Among last week’s bankruptcies, there was another U.S. energy bankruptcy, but this one has more far-reaching implications than the ones that have come before. It is FirstEnergy’s coal and nuclear operations that are bankrupt. This is not surprising in itself. It has been ten years since coal and nuclear plants were cost-competitive on the U.S. grid. The most alarming thing about the FirstEnergy bankruptcy is the company’s request for an emergency subsidy from the U.S. Department of Energy. That request should be ignored. The Department of Energy has said in the past that the emergency subsidy provisions in federal law are meant for use to stabilize the grid following a regional disaster such as a hurricane or earthquake, and not as a routine way to compensate for investment mistakes. The request provides insight into the company’s intentions, though, which are to shift costs onto the public as much as the law will allow.

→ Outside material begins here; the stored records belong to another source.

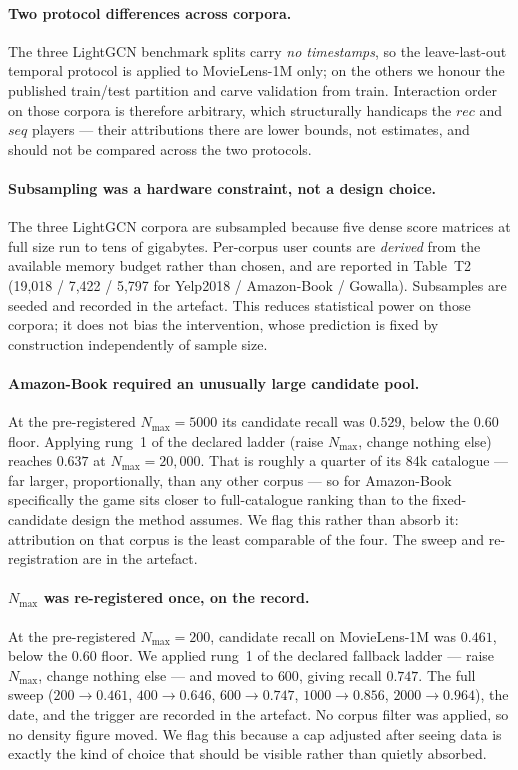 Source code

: \documentclass[11pt]{article}
\begin{document}
\paragraph{Two protocol differences across corpora.} The three LightGCN
benchmark splits carry \emph{no timestamps}, so the leave-last-out temporal
protocol is applied to MovieLens-1M only; on the others we honour the
published train/test partition and carve validation from train. Interaction
order on those corpora is therefore arbitrary, which structurally handicaps the
$rec$ and $seq$ players --- their attributions there are lower bounds, not
estimates, and should not be compared across the two protocols.

\paragraph{Subsampling was a hardware constraint, not a design choice.} The
three LightGCN corpora are subsampled because five dense score matrices at full
size run to tens of gigabytes. Per-corpus user counts are \emph{derived} from
the available memory budget rather than chosen, and are reported in Table~T2
(19{,}018 / 7{,}422 / 5{,}797 for Yelp2018 / Amazon-Book / Gowalla). Subsamples
are seeded and recorded in the artefact. This reduces statistical power on
those corpora; it does not bias the intervention, whose prediction is fixed by
construction independently of sample size.

\paragraph{Amazon-Book required an unusually large candidate pool.} At the
pre-registered $N_{\max} = 5000$ its candidate recall was $0.529$, below the
$0.60$ floor. Applying rung~1 of the declared ladder (raise $N_{\max}$, change
nothing else) reaches $0.637$ at $N_{\max} = 20{,}000$. That is roughly a
quarter of its $84$k catalogue --- far larger, proportionally, than any other
corpus --- so for Amazon-Book specifically the game sits closer to
full-catalogue ranking than to the fixed-candidate design the method assumes.
We flag this rather than absorb it: attribution on that corpus is the least
comparable of the four. The sweep and re-registration are in the artefact.

\paragraph{$N_{\max}$ was re-registered once, on the record.} At the
pre-registered $N_{\max} = 200$, candidate recall on MovieLens-1M was $0.461$,
below the $0.60$ floor. We applied rung~1 of the declared fallback ladder ---
raise $N_{\max}$, change nothing else --- and moved to $600$, giving recall
$0.747$. The full sweep ($200 \to 0.461$, $400 \to 0.646$, $600 \to 0.747$,
$1000 \to 0.856$, $2000 \to 0.964$), the date, and the trigger are recorded in
the artefact. No corpus filter was applied, so no density figure moved. We flag
this because a cap adjusted after seeing data is exactly the kind of choice
that should be visible rather than quietly absorbed.
\end{document}
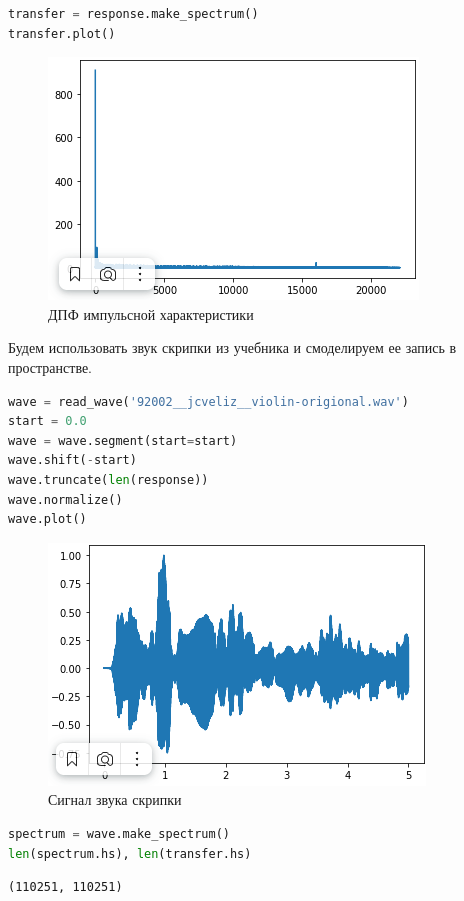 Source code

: \begin{lstlisting}[language=Python]
transfer = response.make_spectrum()
transfer.plot()
\end{lstlisting}
\begin{figure}[H]
	\begin{center}
		\includegraphics[scale=1]{fig/lab10/lab10_6.png}
		\caption{ДПФ импульсной характеристики}
	\end{center}
\end{figure}

Будем использовать звук скрипки из учебника и смоделируем ее запись в пространстве.

\begin{lstlisting}[language=Python]
wave = read_wave('92002__jcveliz__violin-origional.wav')
start = 0.0
wave = wave.segment(start=start)
wave.shift(-start)
wave.truncate(len(response))
wave.normalize()
wave.plot()
\end{lstlisting}
\begin{figure}[H]
	\begin{center}
		\includegraphics[scale=1]{fig/lab10/lab10_7.png}
		\caption{Сигнал звука скрипки}
	\end{center}
\end{figure}


\begin{lstlisting}[language=Python]
spectrum = wave.make_spectrum()
len(spectrum.hs), len(transfer.hs)
\end{lstlisting}
\begin{lstlisting}
(110251, 110251)
\end{lstlisting}

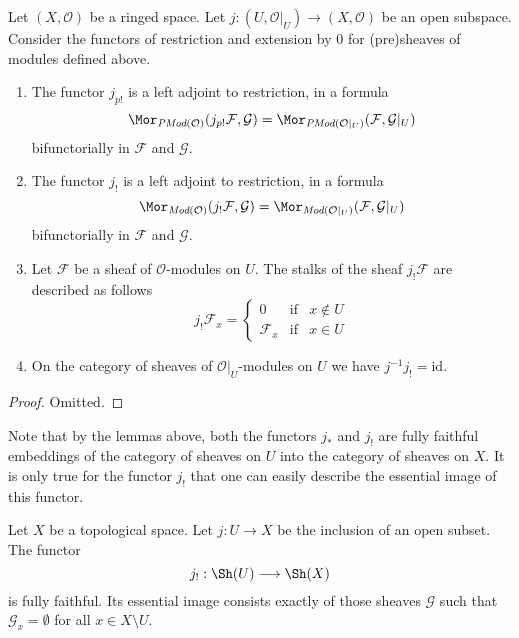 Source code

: \begin{lemma}
\label{lemma-j-shriek-modules}
Let $(X, \mathcal{O})$ be a ringed space.
Let $j : (U, \mathcal{O}|_U) \to (X, \mathcal{O})$
be an open subspace.
Consider the functors of restriction and extension
by $0$ for (pre)sheaves of modules defined above.
\begin{enumerate}
\item The functor $j_{p!}$ is a left adjoint to restriction,
in a formula
$$
\Mor_{\textit{PMod}(\mathcal{O})}(j_{p!}\mathcal{F}, \mathcal{G})
=
\Mor_{\textit{PMod}(\mathcal{O}|_U)}(\mathcal{F}, \mathcal{G}|_U)
$$
bifunctorially in $\mathcal{F}$ and $\mathcal{G}$.
\item The functor $j_!$ is a left adjoint to restriction,
in a formula
$$
\Mor_{\textit{Mod}(\mathcal{O})}(j_!\mathcal{F}, \mathcal{G})
=
\Mor_{\textit{Mod}(\mathcal{O}|_U)}(\mathcal{F}, \mathcal{G}|_U)
$$
bifunctorially in $\mathcal{F}$ and $\mathcal{G}$.
\item Let $\mathcal{F}$ be a sheaf of $\mathcal{O}$-modules on $U$.
The stalks of the sheaf $j_!\mathcal{F}$ are described
as follows
$$
j_{!}\mathcal{F}_x =
\left\{
\begin{matrix}
0 & \text{if} & x \not \in U \\
\mathcal{F}_x & \text{if} & x \in U
\end{matrix}
\right.
$$
\item On the category of sheaves of $\mathcal{O}|_U$-modules on $U$
we have $j^{-1}j_! = \text{id}$.
\end{enumerate}
\end{lemma}

\begin{proof}
Omitted.
\end{proof}

\noindent
Note that by the lemmas above, both the functors
$j_*$ and $j_!$ are fully faithful embeddings of
the category of sheaves on $U$ into the category
of sheaves on $X$. It is only true for the functor
$j_!$ that one can easily describe the essential
image of this functor.

\begin{lemma}
\label{lemma-equivalence-categories-open}
Let $X$ be a topological space.
Let $j : U \to X$ be the inclusion of an open subset.
The functor
$$
j_! : \Sh(U) \longrightarrow \Sh(X)
$$
is fully faithful. Its essential image consists exactly
of those sheaves $\mathcal{G}$ such that
$\mathcal{G}_x = \emptyset$ for all $x \in X \setminus U$.
\end{lemma}

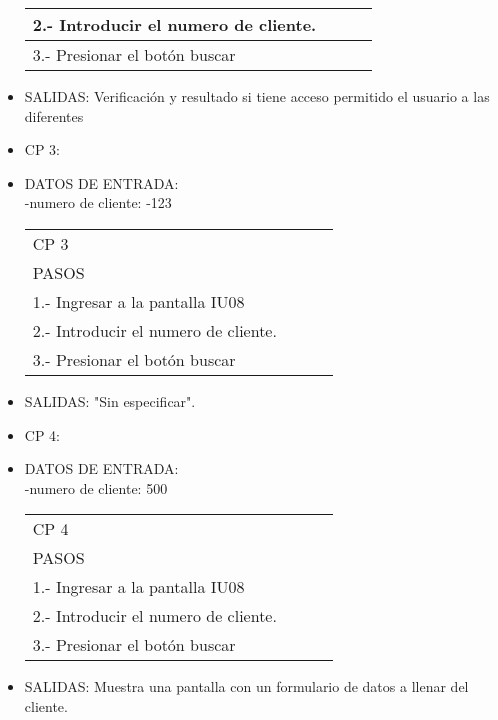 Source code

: \begin{itemize}
\begin{center}
\begin{tabular}{|l|l|l|l|}
		\hline 2.- Introducir el numero de cliente.\\
		\hline 3.- Presionar el botón buscar\\
		\hline
	\end{tabular}
\end{center}
\item SALIDAS: Verificación y resultado si tiene acceso permitido el usuario a las diferentes 
\item CP 3:
\item DATOS DE ENTRADA:\\
-numero de cliente: -123\\
\begin{center}			
	\begin{tabular}{|l|l|l|l|}
		\hline
		CP 3\\
		PASOS\\
		\hline 1.- Ingresar a la pantalla IU08\\
		\hline 2.- Introducir el numero de cliente.\\
		\hline 3.- Presionar el botón buscar\\
		\hline
	\end{tabular}
\end{center}
\item SALIDAS: "Sin especificar".
\item CP 4:
\item DATOS DE ENTRADA:\\
-numero de cliente: 500\\
\begin{center}			
	\begin{tabular}{|l|l|l|l|}
		\hline
		CP 4\\
		PASOS\\
		\hline 1.- Ingresar a la pantalla IU08\\
		\hline 2.- Introducir el numero de cliente.\\
		\hline 3.- Presionar el botón buscar\\
		\hline
	\end{tabular}
\end{center}
\item SALIDAS: Muestra una pantalla con un formulario de datos a llenar del cliente.
\end{itemize}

FirstEnergy investors lost billions of dollars buying archaic power plants that will ultimately be shut down at additional expense. It is better if those shutdowns do not happen all at once this year, but more gradually and at a more economically opportune time, but the shutdown nevertheless looms over the bankruptcy process. This appears to be a strategic bankruptcy intended to save investors the decommissioning costs of the nearly obsolete coal and nuclear plants. The cleanup has to happen to protect the public even if the investors and owners are unwilling or unable to pay for it. With the bankruptcy, most of the costs will be paid for by the public.
Coal and nuclear bankruptcies are likely to turn into a financial mess on a national scale within ten years. Absent an unexpected series of technological breakthroughs that make existing coal and nuclear plants less expensive to operate, all but a few of the best-designed coal and nuclear plants will be operating at a loss by 2027. The FirstEnergy bankruptcy case will set precedents around the question of how much of the costs of cleanup can be shifted to the public. Investors, obviously, would prefer to raid these utlities for as much money as they can and then pass the bulk of the decommissioning costs along to someone else. Unfortunately, it doesn’t appear that there is much that can be done under current law to stop this severely dysfunctional form of vulture capitalism.